Optical nearshore wave gauging with deep neural networks

Daniel Buscombe, Northern Arizona University, Geoscience Division, School of Earth and Sustainability, Flagstaff, AZ, United States, Shawn R Harrison, U.S. Naval Research Laboratory, Stennis Space Center, MS, United States and Jonathan A Warrick, U.S. Geological Survey, Santa Cruz, CA, United States
Video or static imagery from close-range camera systems have previously been used to measure coastal hydrodynamics, including wave period, direction, and celerity; breaking wave location and intensity; wave dissipation; alongshore currents; rip currents; and wave runup. However, techniques are not always robust to noise, and they don’t always transfer/scale well between sites. Further, we know of no reliable technique for estimating wave height from a single image. Stereo imaging can achieve this using two or more images, but the procedure is computationally intensive to estimate height from each image, sensitive to image noise, and requires information about camera geometry to scale and relate the observations to geographical position.

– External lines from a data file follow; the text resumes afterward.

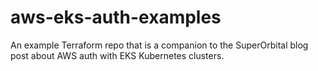 # aws-eks-auth-examples
An example Terraform repo that is a companion to the SuperOrbital blog post about AWS auth with EKS Kubernetes clusters.
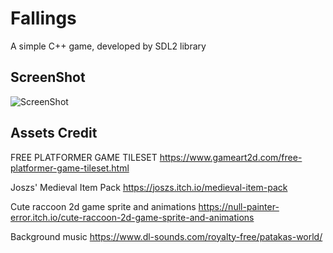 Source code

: # Fallings
A simple C++ game, developed by SDL2 library

## ScreenShot
![ScreenShot](https://s3.us-east-2.amazonaws.com/sean-publiccontent/Capture.PNG)

## Assets Credit
FREE PLATFORMER GAME TILESET
https://www.gameart2d.com/free-platformer-game-tileset.html

Joszs' Medieval Item Pack 
https://joszs.itch.io/medieval-item-pack

Cute raccoon 2d game sprite and animations
https://null-painter-error.itch.io/cute-raccoon-2d-game-sprite-and-animations

Background music 
https://www.dl-sounds.com/royalty-free/patakas-world/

We describe a new technique called 'optical wave gauging' or OWG that is designed to be configurable for estimating various quantities of nearshore waves, from single or multiple images taken at arbitrary viewpoints, with no information about camera geometry or image coordinate transformations required. OWG is currently designed for basic monitoring of coastal hydrodynamic quantities such as wave height, period, direction, tidal elevation, etc.

OWG is a model framework based on deep convolutional neural networks that can be purposed differently for each task; single image-single output (such as wave height or period); multiple images-single outputs; or multiple images-multiple outputs. We demonstrate the OWG model framework by configuring it to estimate time-series of various wave height and period quantities from a two year time-series of static images from one or two cameras from a USGS coastal video monitoring system at Sunset State Beach, California, USA. We examine model and model training sensitivities and discuss requirements for adapting the technique for operational nearshore wave monitoring from cameras alone. Finally, we discuss the feasibility of ‘real-time’ monitoring using single-board computers in the field.